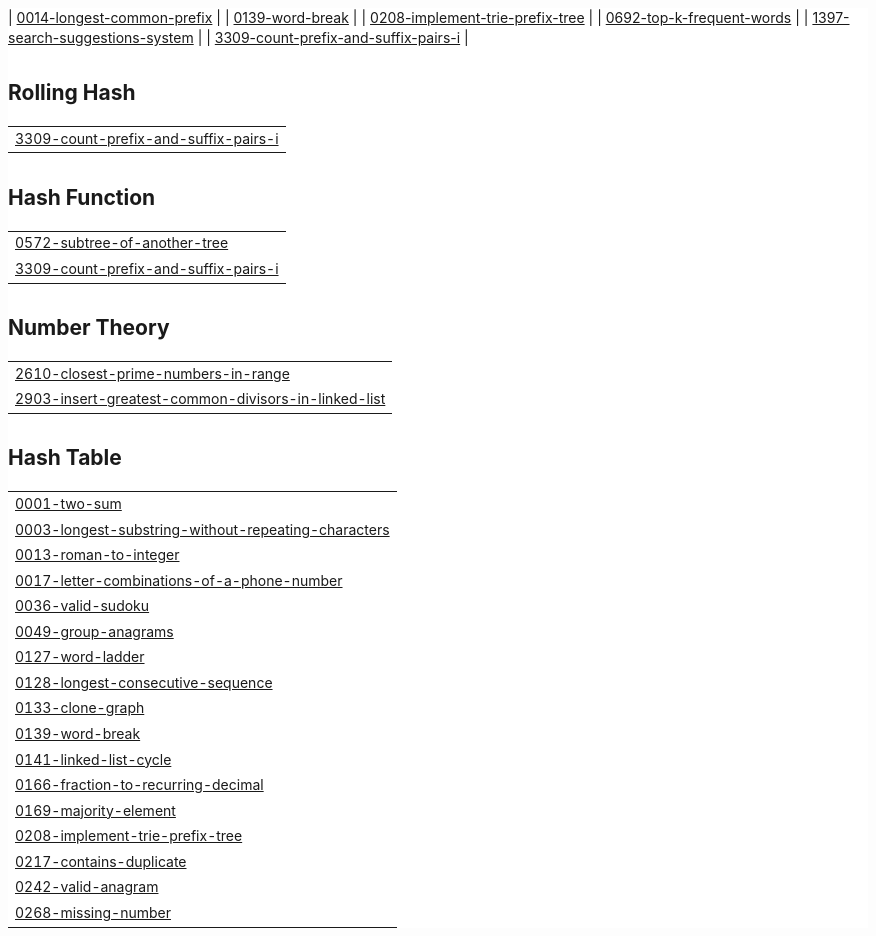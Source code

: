 | [0014-longest-common-prefix](https://github.com/Bhanushankar369/LeetCode/tree/master/0014-longest-common-prefix) |
| [0139-word-break](https://github.com/Bhanushankar369/LeetCode/tree/master/0139-word-break) |
| [0208-implement-trie-prefix-tree](https://github.com/Bhanushankar369/LeetCode/tree/master/0208-implement-trie-prefix-tree) |
| [0692-top-k-frequent-words](https://github.com/Bhanushankar369/LeetCode/tree/master/0692-top-k-frequent-words) |
| [1397-search-suggestions-system](https://github.com/Bhanushankar369/LeetCode/tree/master/1397-search-suggestions-system) |
| [3309-count-prefix-and-suffix-pairs-i](https://github.com/Bhanushankar369/LeetCode/tree/master/3309-count-prefix-and-suffix-pairs-i) |
## Rolling Hash
|  |
| ------- |
| [3309-count-prefix-and-suffix-pairs-i](https://github.com/Bhanushankar369/LeetCode/tree/master/3309-count-prefix-and-suffix-pairs-i) |
## Hash Function
|  |
| ------- |
| [0572-subtree-of-another-tree](https://github.com/Bhanushankar369/LeetCode/tree/master/0572-subtree-of-another-tree) |
| [3309-count-prefix-and-suffix-pairs-i](https://github.com/Bhanushankar369/LeetCode/tree/master/3309-count-prefix-and-suffix-pairs-i) |
## Number Theory
|  |
| ------- |
| [2610-closest-prime-numbers-in-range](https://github.com/Bhanushankar369/LeetCode/tree/master/2610-closest-prime-numbers-in-range) |
| [2903-insert-greatest-common-divisors-in-linked-list](https://github.com/Bhanushankar369/LeetCode/tree/master/2903-insert-greatest-common-divisors-in-linked-list) |
## Hash Table
|  |
| ------- |
| [0001-two-sum](https://github.com/Bhanushankar369/LeetCode/tree/master/0001-two-sum) |
| [0003-longest-substring-without-repeating-characters](https://github.com/Bhanushankar369/LeetCode/tree/master/0003-longest-substring-without-repeating-characters) |
| [0013-roman-to-integer](https://github.com/Bhanushankar369/LeetCode/tree/master/0013-roman-to-integer) |
| [0017-letter-combinations-of-a-phone-number](https://github.com/Bhanushankar369/LeetCode/tree/master/0017-letter-combinations-of-a-phone-number) |
| [0036-valid-sudoku](https://github.com/Bhanushankar369/LeetCode/tree/master/0036-valid-sudoku) |
| [0049-group-anagrams](https://github.com/Bhanushankar369/LeetCode/tree/master/0049-group-anagrams) |
| [0127-word-ladder](https://github.com/Bhanushankar369/LeetCode/tree/master/0127-word-ladder) |
| [0128-longest-consecutive-sequence](https://github.com/Bhanushankar369/LeetCode/tree/master/0128-longest-consecutive-sequence) |
| [0133-clone-graph](https://github.com/Bhanushankar369/LeetCode/tree/master/0133-clone-graph) |
| [0139-word-break](https://github.com/Bhanushankar369/LeetCode/tree/master/0139-word-break) |
| [0141-linked-list-cycle](https://github.com/Bhanushankar369/LeetCode/tree/master/0141-linked-list-cycle) |
| [0166-fraction-to-recurring-decimal](https://github.com/Bhanushankar369/LeetCode/tree/master/0166-fraction-to-recurring-decimal) |
| [0169-majority-element](https://github.com/Bhanushankar369/LeetCode/tree/master/0169-majority-element) |
| [0208-implement-trie-prefix-tree](https://github.com/Bhanushankar369/LeetCode/tree/master/0208-implement-trie-prefix-tree) |
| [0217-contains-duplicate](https://github.com/Bhanushankar369/LeetCode/tree/master/0217-contains-duplicate) |
| [0242-valid-anagram](https://github.com/Bhanushankar369/LeetCode/tree/master/0242-valid-anagram) |
| [0268-missing-number](https://github.com/Bhanushankar369/LeetCode/tree/master/0268-missing-number) |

☆ ☆ ☆ ☆

INSTRUCTIONS TO FOLLOW: Return all lines of the material above in which "list" occurs.

ANSWER SECTION:
| [2903-insert-greatest-common-divisors-in-linked-list](https://github.com/Bhanushankar369/LeetCode/tree/master/2903-insert-greatest-common-divisors-in-linked-list) |
| [0141-linked-list-cycle](https://github.com/Bhanushankar369/LeetCode/tree/master/0141-linked-list-cycle) |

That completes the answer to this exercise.